Das Ziel unserer Arbeit war die Konzeption und Optimierung des Vorganges zur Erteilung eines SEPA-Lastschriftmandats in der Stadt Konstanz. Zu Beginn unseres Projektes stellte sich der bestehende analoge Prozess als unübersichtlich und nutzerunfreundlich heraus. Der Prozess war durch eine Vielzahl von Formularen, sowie einem hohen persönlichen Prozessaufwand seitens der Nutzer*innen und der Verwaltung, geprägt. Die Analyse der aktuellen Situation, die in unserer Arbeit eine hohe Priorität hatte, erfolgte durch Expert*inneninterviews und Nutzer*innenbefragungen.
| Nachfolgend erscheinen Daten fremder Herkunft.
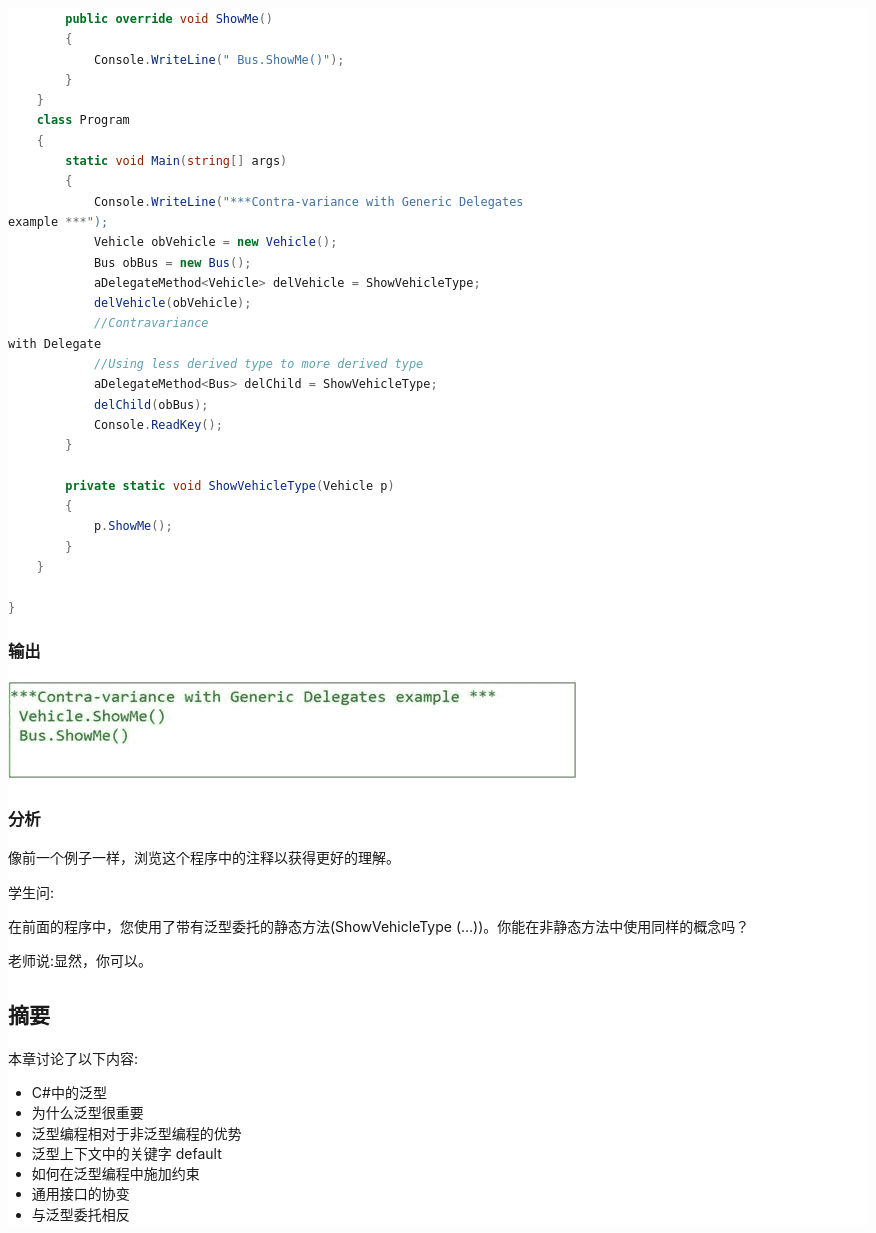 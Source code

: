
 ```cs
        public override void ShowMe()
        {
            Console.WriteLine(" Bus.ShowMe()");
        }
    }
    class Program
    {
        static void Main(string[] args)
        {
            Console.WriteLine("***Contra-variance with Generic Delegates
example ***");
            Vehicle obVehicle = new Vehicle();
            Bus obBus = new Bus();
            aDelegateMethod<Vehicle> delVehicle = ShowVehicleType;
            delVehicle(obVehicle);
            //Contravariance
with Delegate
            //Using less derived type to more derived type
            aDelegateMethod<Bus> delChild = ShowVehicleType;
            delChild(obBus);
            Console.ReadKey();
        }

        private static void ShowVehicleType(Vehicle p)
        {
            p.ShowMe();
        }
    }

}

```

### 输出

![A460204_1_En_12_Figr_HTML.jpg](img/A460204_1_En_12_Figr_HTML.jpg)

### 分析

像前一个例子一样，浏览这个程序中的注释以获得更好的理解。

学生问:

在前面的程序中，您使用了带有泛型委托的静态方法(ShowVehicleType (…))。你能在非静态方法中使用同样的概念吗？

老师说:显然，你可以。

## 摘要

本章讨论了以下内容:

*   C#中的泛型
*   为什么泛型很重要
*   泛型编程相对于非泛型编程的优势
*   泛型上下文中的关键字 default
*   如何在泛型编程中施加约束
*   通用接口的协变
*   与泛型委托相反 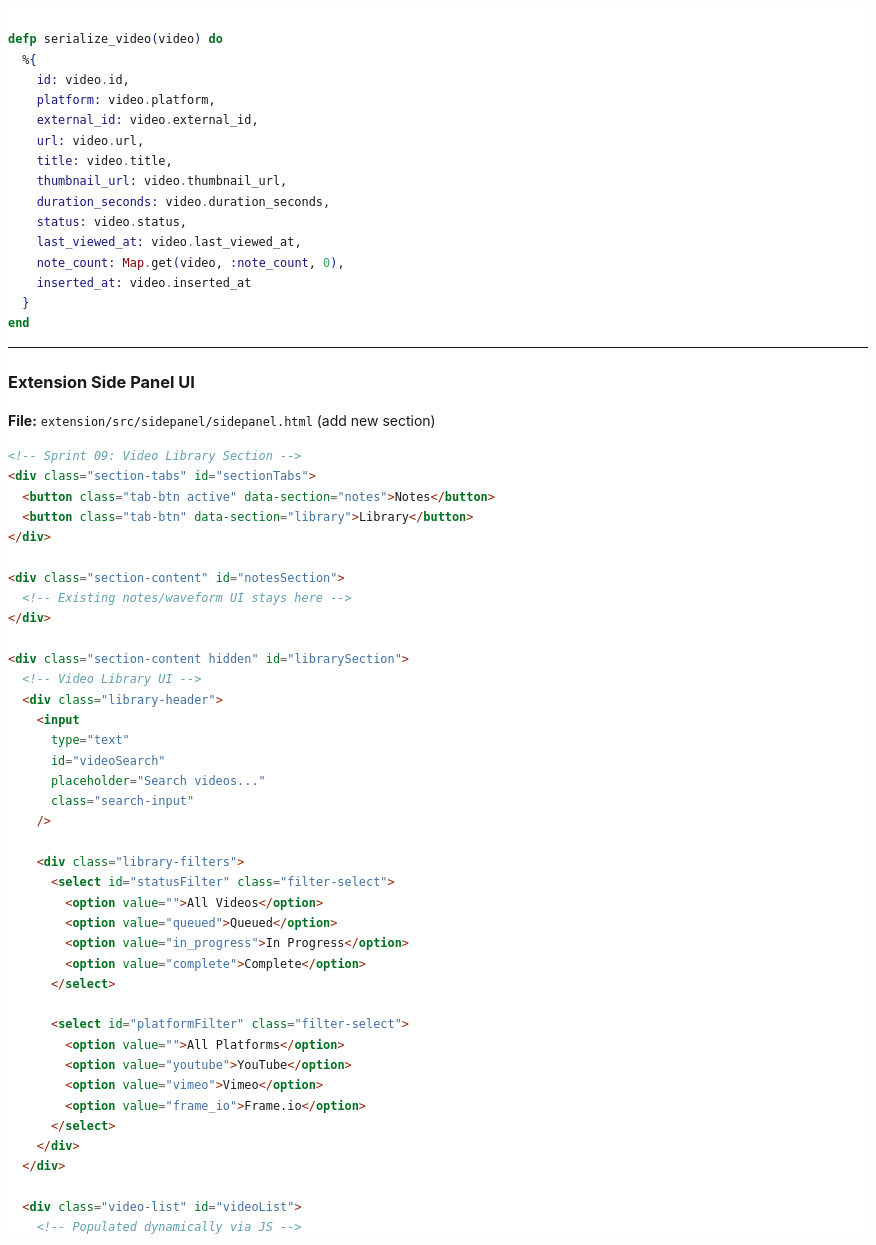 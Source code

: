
 ```elixir

defp serialize_video(video) do
  %{
    id: video.id,
    platform: video.platform,
    external_id: video.external_id,
    url: video.url,
    title: video.title,
    thumbnail_url: video.thumbnail_url,
    duration_seconds: video.duration_seconds,
    status: video.status,
    last_viewed_at: video.last_viewed_at,
    note_count: Map.get(video, :note_count, 0),
    inserted_at: video.inserted_at
  }
end
```

---

### Extension Side Panel UI

**File:** `extension/src/sidepanel/sidepanel.html` (add new section)

```html
<!-- Sprint 09: Video Library Section -->
<div class="section-tabs" id="sectionTabs">
  <button class="tab-btn active" data-section="notes">Notes</button>
  <button class="tab-btn" data-section="library">Library</button>
</div>

<div class="section-content" id="notesSection">
  <!-- Existing notes/waveform UI stays here -->
</div>

<div class="section-content hidden" id="librarySection">
  <!-- Video Library UI -->
  <div class="library-header">
    <input
      type="text"
      id="videoSearch"
      placeholder="Search videos..."
      class="search-input"
    />

    <div class="library-filters">
      <select id="statusFilter" class="filter-select">
        <option value="">All Videos</option>
        <option value="queued">Queued</option>
        <option value="in_progress">In Progress</option>
        <option value="complete">Complete</option>
      </select>

      <select id="platformFilter" class="filter-select">
        <option value="">All Platforms</option>
        <option value="youtube">YouTube</option>
        <option value="vimeo">Vimeo</option>
        <option value="frame_io">Frame.io</option>
      </select>
    </div>
  </div>

  <div class="video-list" id="videoList">
    <!-- Populated dynamically via JS -->
```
Dieses Vorgehen ist für ein Verständnis bisheriger Fehler essenziell, um diese zukünftig vermeiden und bessere Bürgerservices bereitstellen zu können. Im darauffolgenden Schritt konnte mithilfe der Daten, die durch eine qualitative Inhaltsanalyse gewonnen wurden, ein neuer digitaler Prototyp-Prozess erarbeitet werden. Die primäre Zielsetzung war hierbei, aus verschiedenen einzeln abzuwickelnden Prozessen, eine einheitliche Anwendung zu generieren. Eine zentrale Erkenntnis des Projektes war im Zuge des SEPA-Lastschriftprozesses, dass die Mehrzahl der befragten Nutzer*innen mit dem analogen Prozess weitgehend zufrieden war. Dennoch begrüßen die Nutzer*innen einen zukünftigen digitalen Serviceprozess sehr. Der digitale Prozess muss hierbei also als Ergänzung verstanden werden, der den analogen Prozess auf kurze Sicht nicht vollständig ablösen kann.

Methodik

Um zu verstehen, welche spezifischen Richtlinien und Wünsche bestehen, begannen wir direkt vor Ort mit der Recherche. In einem der Konzeption des Prototypen vorangestellten Experteninterview mit den Gesprächsbeteiligten der Stadt Konstanz, sowie mit Unterstützung des maßgeblich an der Gestaltung des Serviceportals „service-bw.de“ beteiligten Unternehmens Seitenbau, erfassten wir die wesentlichen Gegebenheiten und Ansprüche, die an unsere Arbeit gestellt wurden. Im Fokus stand, neben dieser Recherche vor Ort, auch die Auseinandersetzung mit nutzerzentrierten Anwendungen und Anweisungen. Durch das Seminar wurden wir außerdem in agilen Arbeitsmethoden geschult. Insbesondere die Erstellung eines „User-Journey“, in dem die von den Nutzern*innen erlebten Situationen beim Durchlaufen des Verwaltungsprozesses aufgezeigt wurden, schärfte das Verständnis für Probleme und Verbesserungsansätze zusätzlich. So stellten wir fest, dass die Nutzerfreundlichkeit des IST-Prozesses durch den enormen Zeitaufwand, der durch die Nutzer*innen betrieben werden muss, deutlich eingeschränkt wird. (Abb. 1 User Journey)

Abb. 1: User Journey

Abb. 6: Vertrauen in Onlineprozesse

Um den neuen Prozess ideal auf die Richtlinien der Stadt, sowie auf die Bedürfnisse der Nutzer*innen abstimmen zu können, entwickelten wir einen Fragebogen. Dabei wurde erfasst aus welchem Stadtteil die Bürger*innen stammen, für welche Zahlungen aktuell ein SEPA-Mandat erteilt war, welche Probleme mit dem bisherigen Erteilungsverfahren bestanden und wie vertrauenswürdig die Erteilung eines SEPA-Mandates über das Internet eingeschätzt wurde. Zusätzlich wurde gefragt, ob ein Onlineprozess gegenüber dem bestehenden Prozess präferiert werden würde. Die Befragungsdaten wurden zu drei Terminen an jeweils drei Orten innerhalb der Stadt gesammelt. Insgesamt nahmen 36 Bürger*innen der Stadt Konstanz an der Befragung teil.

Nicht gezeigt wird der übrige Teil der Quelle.